(Stored data entries)
=-=-=-=-=

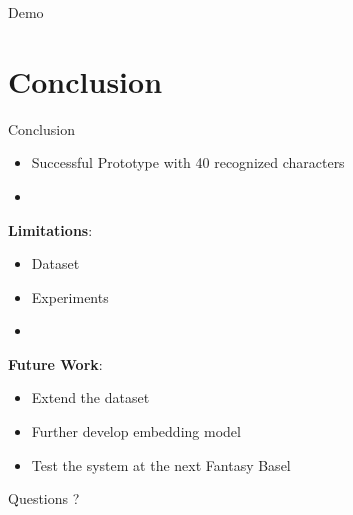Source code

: \documentclass[aspectratio=169]{beamer}
\begin{document}
\begin{frame}
   \centering
   \Huge
   Demo 
\end{frame}

\section{Conclusion}
\begin{frame}{Conclusion}
    \begin{itemize}
        \item Successful Prototype with 40 recognized characters  
        \item[] %
    \end{itemize}

    \textbf{Limitations}: 
    \begin{itemize} 
        \item Dataset
        \item Experiments 
        \item[] %
    \end{itemize}

    \textbf{Future Work}: 
    \begin{itemize} 
        \item Extend the dataset
        \item Further develop embedding model %
        \item Test the system at the next Fantasy Basel
    \end{itemize}
\end{frame}

\begin{frame}
    \centering 
    \Huge 
    Questions ? 
\end{frame}
\end{document}
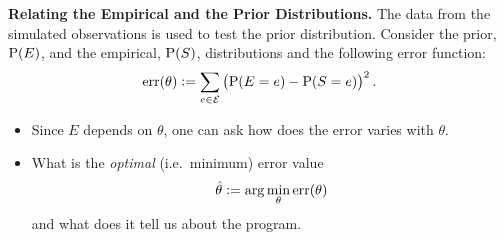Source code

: \documentclass[a4paper, 10pt]{article}
\newcommand{\at}[1]{\ensuremath{\!\del{#1}}}
\newcommand{\fml}[1]{\ensuremath{{\cal #1}}}
\newcommand{\pr}[1]{\ensuremath{\mathrm{P}\at{#1}}}
\newcommand{\err}[1]{\ensuremath{\mathrm{err}\at{#1}}}
\begin{document}
\noindent\textbf{Relating the Empirical and the Prior Distributions.} The data from the simulated observations is used to test the prior distribution. Consider the prior, $\pr{E}$, and the empirical, $\pr{S}$, distributions and the following error function:
\begin{equation}
    \err{\theta} := \sum_{e\in\fml{E}} \del{\pr{E = e} - \pr{S = e}}^2.\label{eq:err.e.s}
\end{equation}

\begin{itemize}
    \item Since $E$ depends on $\theta$, one can ask how does the error varies with $\theta$.
    \item What is  the \emph{optimal} (i.e.\ minimum) error value
          \begin{equation}
              \hat{\theta} := \arg\min_\theta \err{\theta}\label{eq:opt.err}
          \end{equation}
          and what does it tell us about the program.
\end{itemize}
\end{document}
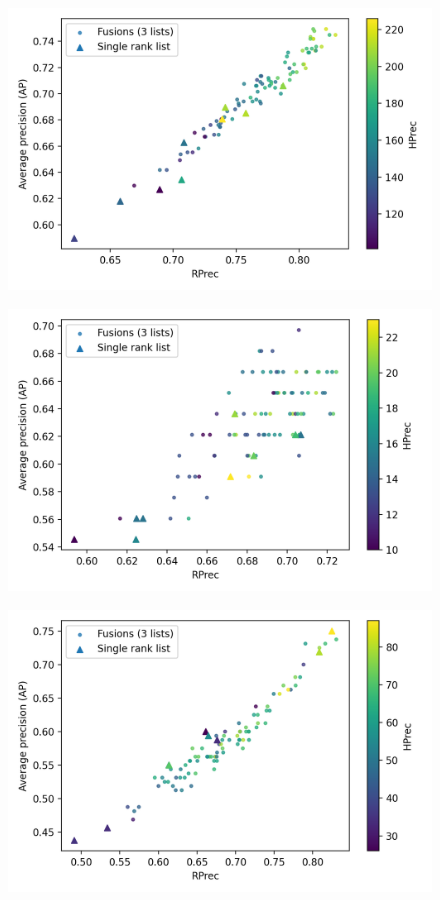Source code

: \begin{figure}
  \includegraphics[width=\linewidth]{img/fusion_st_jean.png}
  \caption{}
  \label{fig:fusion_st_jean}
\end{figure}
\begin{figure}
  \includegraphics[width=\linewidth]{img/fusion_brunet.png}
  \caption{}
  \label{fig:fusion_brunet}
\end{figure}
\begin{figure}
  \includegraphics[width=\linewidth]{img/fusion_oxquarry.png}
  \caption{}
  \label{fig:fusion_oxquarry}
\end{figure}
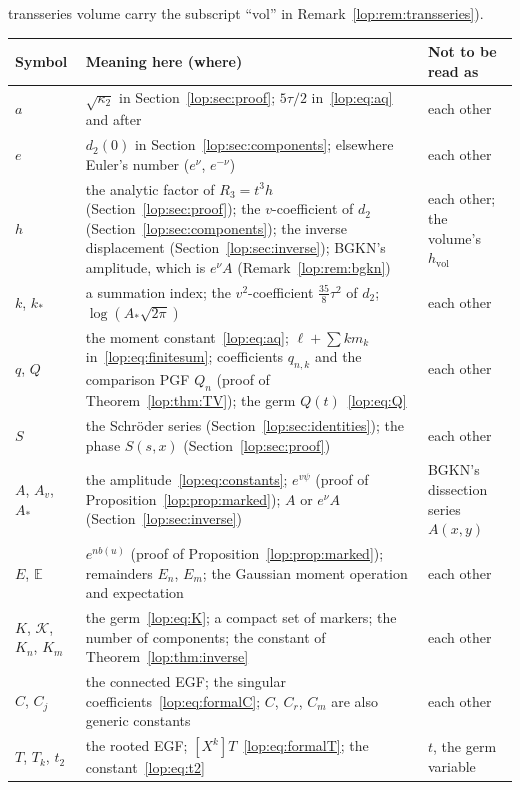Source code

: \documentclass[11pt,letterpaper]{article}
\numberwithin{equation}{section}
\theoremstyle{remark}\newtheorem{remark}[theorem]{Remark}
\newcommand{\EE}{\mathbb E}
\begin{document}
transseries volume carry the subscript ``vol'' in
Remark~\ref{lop:rem:transseries}).\par\smallskip
\renewcommand{\arraystretch}{1.1}
\begin{longtable}{@{}>{\raggedright\arraybackslash}p{0.95in}>{\raggedright\arraybackslash}p{3.3in}>{\raggedright\arraybackslash}p{1.85in}@{}}
\toprule
Symbol & Meaning here (where) & Not to be read as\\
\midrule
\endhead
$a$ & $\sqrt{\kappa_2}$ in Section~\ref{lop:sec:proof}; $5\tau/2$ in~\eqref{lop:eq:aq} and after & each other\\
$e$ & $d_2(0)$ in Section~\ref{lop:sec:components}; elsewhere Euler's number ($e^\nu$, $e^{-\nu}$) & each other\\
$h$ & the analytic factor of $R_3=t^3h$ (Section~\ref{lop:sec:proof}); the $v$-coefficient of $d_2$ (Section~\ref{lop:sec:components}); the inverse displacement (Section~\ref{lop:sec:inverse}); BGKN's amplitude, which is $e^\nu A$ (Remark~\ref{lop:rem:bgkn}) & each other; the volume's $h_{\mathrm{vol}}$\\
$k$, $k_*$ & a summation index; the $v^2$-coefficient $\tfrac{35}8\tau^2$ of $d_2$; $\log(A_*\sqrt{2\pi})$ & each other\\
$q$, $Q$ & the moment constant~\eqref{lop:eq:aq}; $\ell+\sum km_k$ in~\eqref{lop:eq:finitesum}; coefficients $q_{n,k}$ and the comparison PGF $Q_n$ (proof of Theorem~\ref{lop:thm:TV}); the germ $Q(t)$~\eqref{lop:eq:Q} & each other\\
$S$ & the Schr\"oder series (Section~\ref{lop:sec:identities}); the phase $S(s,x)$ (Section~\ref{lop:sec:proof}) & each other\\
$A$, $A_v$, $A_*$ & the amplitude~\eqref{lop:eq:constants}; $e^{v\psi}$ (proof of Proposition~\ref{lop:prop:marked}); $A$ or $e^\nu A$ (Section~\ref{lop:sec:inverse}) & BGKN's dissection series $A(x,y)$\\
$E$, $\EE$ & $e^{nb(u)}$ (proof of Proposition~\ref{lop:prop:marked}); remainders $E_n$, $E_m$; the Gaussian moment operation and expectation & each other\\
$K$, $\mathcal K$, $K_n$, $K_m$ & the germ~\eqref{lop:eq:K}; a compact set of markers; the number of components; the constant of Theorem~\ref{lop:thm:inverse} & each other\\
$C$, $C_j$ & the connected EGF; the singular coefficients~\eqref{lop:eq:formalC}; $C$, $C_r$, $C_m$ are also generic constants & each other\\
$T$, $T_k$, $t_2$ & the rooted EGF; $[X^k]T$~\eqref{lop:eq:formalT}; the constant~\eqref{lop:eq:t2} & $t$, the germ variable\\

\end{longtable}
\end{document}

=-=-=-=-=

**Exercise directions:**
With the pictures excluded, the records are to be reproduced exactly.

**Response:**
Source code

: \documentclass[aspectratio=169]{beamer}
\begin{document}
\begin{frame}
   \centering
   \Huge
   Demo 
\end{frame}

\section{Conclusion}
\begin{frame}{Conclusion}
    \begin{itemize}
        \item Successful Prototype with 40 recognized characters  
        \item[] %
    \end{itemize}

    \textbf{Limitations}: 
    \begin{itemize} 
        \item Dataset
        \item Experiments 
        \item[] %
    \end{itemize}

    \textbf{Future Work}: 
    \begin{itemize} 
        \item Extend the dataset
        \item Further develop embedding model %
        \item Test the system at the next Fantasy Basel
    \end{itemize}
\end{frame}

\begin{frame}
    \centering 
    \Huge 
    Questions ? 
\end{frame}
\end{document}
Source code

: \documentclass[a4paper, 10pt]{article}
\newcommand{\at}[1]{\ensuremath{\!\del{#1}}}
\newcommand{\fml}[1]{\ensuremath{{\cal #1}}}
\newcommand{\pr}[1]{\ensuremath{\mathrm{P}\at{#1}}}
\newcommand{\err}[1]{\ensuremath{\mathrm{err}\at{#1}}}
\begin{document}
\noindent\textbf{Relating the Empirical and the Prior Distributions.} The data from the simulated observations is used to test the prior distribution. Consider the prior, $\pr{E}$, and the empirical, $\pr{S}$, distributions and the following error function:
\begin{equation}
    \err{\theta} := \sum_{e\in\fml{E}} \del{\pr{E = e} - \pr{S = e}}^2.\label{eq:err.e.s}
\end{equation}

\begin{itemize}
    \item Since $E$ depends on $\theta$, one can ask how does the error varies with $\theta$.
    \item What is  the \emph{optimal} (i.e.\ minimum) error value
          \begin{equation}
              \hat{\theta} := \arg\min_\theta \err{\theta}\label{eq:opt.err}
          \end{equation}
          and what does it tell us about the program.
\end{itemize}
\end{document}
Source code

: \begin{figure}
  \includegraphics[width=\linewidth]{img/fusion_st_jean.png}
  \caption{}
  \label{fig:fusion_st_jean}
\end{figure}
\begin{figure}
  \includegraphics[width=\linewidth]{img/fusion_brunet.png}
  \caption{}
  \label{fig:fusion_brunet}
\end{figure}
\begin{figure}
  \includegraphics[width=\linewidth]{img/fusion_oxquarry.png}
  \caption{}
  \label{fig:fusion_oxquarry}
\end{figure}
Source code

: \documentclass[11pt,letterpaper]{article}
\numberwithin{equation}{section}
\theoremstyle{remark}\newtheorem{remark}[theorem]{Remark}
\newcommand{\EE}{\mathbb E}
\begin{document}
transseries volume carry the subscript ``vol'' in
Remark~\ref{lop:rem:transseries}).\par\smallskip
\renewcommand{\arraystretch}{1.1}
\begin{longtable}{@{}>{\raggedright\arraybackslash}p{0.95in}>{\raggedright\arraybackslash}p{3.3in}>{\raggedright\arraybackslash}p{1.85in}@{}}
\toprule
Symbol & Meaning here (where) & Not to be read as\\
\midrule
\endhead
$a$ & $\sqrt{\kappa_2}$ in Section~\ref{lop:sec:proof}; $5\tau/2$ in~\eqref{lop:eq:aq} and after & each other\\
$e$ & $d_2(0)$ in Section~\ref{lop:sec:components}; elsewhere Euler's number ($e^\nu$, $e^{-\nu}$) & each other\\
$h$ & the analytic factor of $R_3=t^3h$ (Section~\ref{lop:sec:proof}); the $v$-coefficient of $d_2$ (Section~\ref{lop:sec:components}); the inverse displacement (Section~\ref{lop:sec:inverse}); BGKN's amplitude, which is $e^\nu A$ (Remark~\ref{lop:rem:bgkn}) & each other; the volume's $h_{\mathrm{vol}}$\\
$k$, $k_*$ & a summation index; the $v^2$-coefficient $\tfrac{35}8\tau^2$ of $d_2$; $\log(A_*\sqrt{2\pi})$ & each other\\
$q$, $Q$ & the moment constant~\eqref{lop:eq:aq}; $\ell+\sum km_k$ in~\eqref{lop:eq:finitesum}; coefficients $q_{n,k}$ and the comparison PGF $Q_n$ (proof of Theorem~\ref{lop:thm:TV}); the germ $Q(t)$~\eqref{lop:eq:Q} & each other\\
$S$ & the Schr\"oder series (Section~\ref{lop:sec:identities}); the phase $S(s,x)$ (Section~\ref{lop:sec:proof}) & each other\\
$A$, $A_v$, $A_*$ & the amplitude~\eqref{lop:eq:constants}; $e^{v\psi}$ (proof of Proposition~\ref{lop:prop:marked}); $A$ or $e^\nu A$ (Section~\ref{lop:sec:inverse}) & BGKN's dissection series $A(x,y)$\\
$E$, $\EE$ & $e^{nb(u)}$ (proof of Proposition~\ref{lop:prop:marked}); remainders $E_n$, $E_m$; the Gaussian moment operation and expectation & each other\\
$K$, $\mathcal K$, $K_n$, $K_m$ & the germ~\eqref{lop:eq:K}; a compact set of markers; the number of components; the constant of Theorem~\ref{lop:thm:inverse} & each other\\
$C$, $C_j$ & the connected EGF; the singular coefficients~\eqref{lop:eq:formalC}; $C$, $C_r$, $C_m$ are also generic constants & each other\\
$T$, $T_k$, $t_2$ & the rooted EGF; $[X^k]T$~\eqref{lop:eq:formalT}; the constant~\eqref{lop:eq:t2} & $t$, the germ variable\\

\end{longtable}
\end{document}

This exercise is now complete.